Il modello sloanista rappresenta una “eccezione” al modello fordista. Sloan, ingegnere della General Motors, intuì che alcuni pezzi potevano essere utilizzati in comune tra più modelli; basta questo per comprendere il cambiamento di rotta rispetto alla concezione fordista di produzione. In più il management della GM fiutò che i gusti della popolazione più abbiente erano ben diversi ed esigenti rispetto a quelli della classe media e che, quindi, aspiravano a distinguersi da quest’ultima… con una macchina personalizzata, ad esempio.

GM, attorno agli anni ’20, fu la prima casa automobilistica a percepire che qualcosa stava cambiando tra le classi il cui tenore di vita si stava progressivamente innalzando. L’idea di produzione di massa a modello unico adottata da Ford e la produzione di una pluralità di modelli specifici erano considerate, all’epoca, all’antitesi l’una con l’altra. General Motors, casa automobilistica americana, ideò la soluzione a questo compromesso utilizzando pezzi comuni per le parti invisibili dei suoi modelli, ed elementi diversi per le parti visibili. Per produrre tali veicoli concepì un nuovo modello produttivo caratterizzato dalla polivalenza dei suoi impianti e dei suoi dipendenti.

Il nome del modello produttivo deriva dall’ingegnere che lo idealizzò, Alfred P. Sloan. Sloan nella prima metà degli anni ’20 affidò alla Chevrolet, altra casa automobilista della holding General Motors, il lancio di un’autovettura a buon mercato, il modello K, che ebbe un successo immediato e rese obsoleta la Ford T in poco tempo. Tale autovettura metteva la guida interna, cioè la guida all’interno di un abitacolo protettivo e isolante dall’ambiente esterno, alla portata di tutti grazie a un prezzo competitivo. La Ford T invece aveva la guida esterna, cioè il pilota non era protetto da un abitacolo coperto e isolante. Ma l’aspetto rivoluzionario fu che il motore concepito inizialmente per la Chevrolet K era un altro, abortito successivamente nella fase progettuale della K perché ancora non messo a punto. Fu così che Sloan adattò un motore già esistente al telaio della K. L’innovazione consistette proprio nell’offrire questo modello che condivideva parti di un altro.

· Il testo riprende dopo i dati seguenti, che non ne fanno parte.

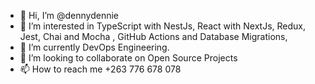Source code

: - 👋 Hi, I’m @dennydennie
- 👀 I’m interested in TypeScript with NestJs, React with NextJs, Redux, Jest, Chai and Mocha , GitHub Actions and Database Migrations,
- 🌱 I’m currently DevOps Engineering.
- 💞️ I’m looking to collaborate on Open Source Projects
- 📫 How to reach me +263 776 678 078

<!---
dennydennie/dennydennie is a ✨ special ✨ repository because its `README.md` (this file) appears on your GitHub profile.
You can click the Preview link to take a look at your changes.
--->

La politica di prodotto del modello Sloanista si caratterizza nell’offrire, sotto diverse marche, gamme complete di modelli che condividono piattaforme comuni e si differenziano per lo stile. A questo si aggiungono un numero di migliorie periodiche che mirano a seguire l’evoluzione dei gusti. Per ridurre il rischio della diversità dei prodotti la direzione dell’impresa è strutturata a due livelli: una direzione centralizzata definisce gli orientamenti del gruppo, e le divisioni operative che mettono in opera in modo appropriato le direttive e le strategie.

Per quanto riguarda la fabbricazione, i rischi della diversità consistono in un aumento di perdite di tempo sulle linee, nel moltiplicarsi degli errori e dei difetti e in una meccanizzazione più costosa. Comunque il modello sloanista limita questi rischi esternalizzando la produzione e mettendo in concorrenza le aziende fornitrici. Viene fatto ricorso, inoltre, alle catene di montaggio con le quali è possibile miscelare le diverse versioni di uno stesso modello o, anche, modelli diversi che condividono la stessa base.

Il modello sloanista fu presentato, per un certo periodo di tempo, come la one best way valido per tutte le imprese, qualsiasi fosse la loro attività. In campo automobilistico, Renault e Fiat lo adottarono negli anni ’50, Ford e Peugeot attorno agli anni ’60, la Volkswagen negli anni ’70. Ma il modello sloanista entrò in crisi già a partire dai primi anni ’70. Ci fu una sua rinascita, invece, in Volkswagen negli anni ’90, basti pensare che la holding della casa automobilistica possiede anche Seat e Skoda, i cui modelli adottano pianali ed altre parti, in comune con le macchine di pari categoria della Volkswagen.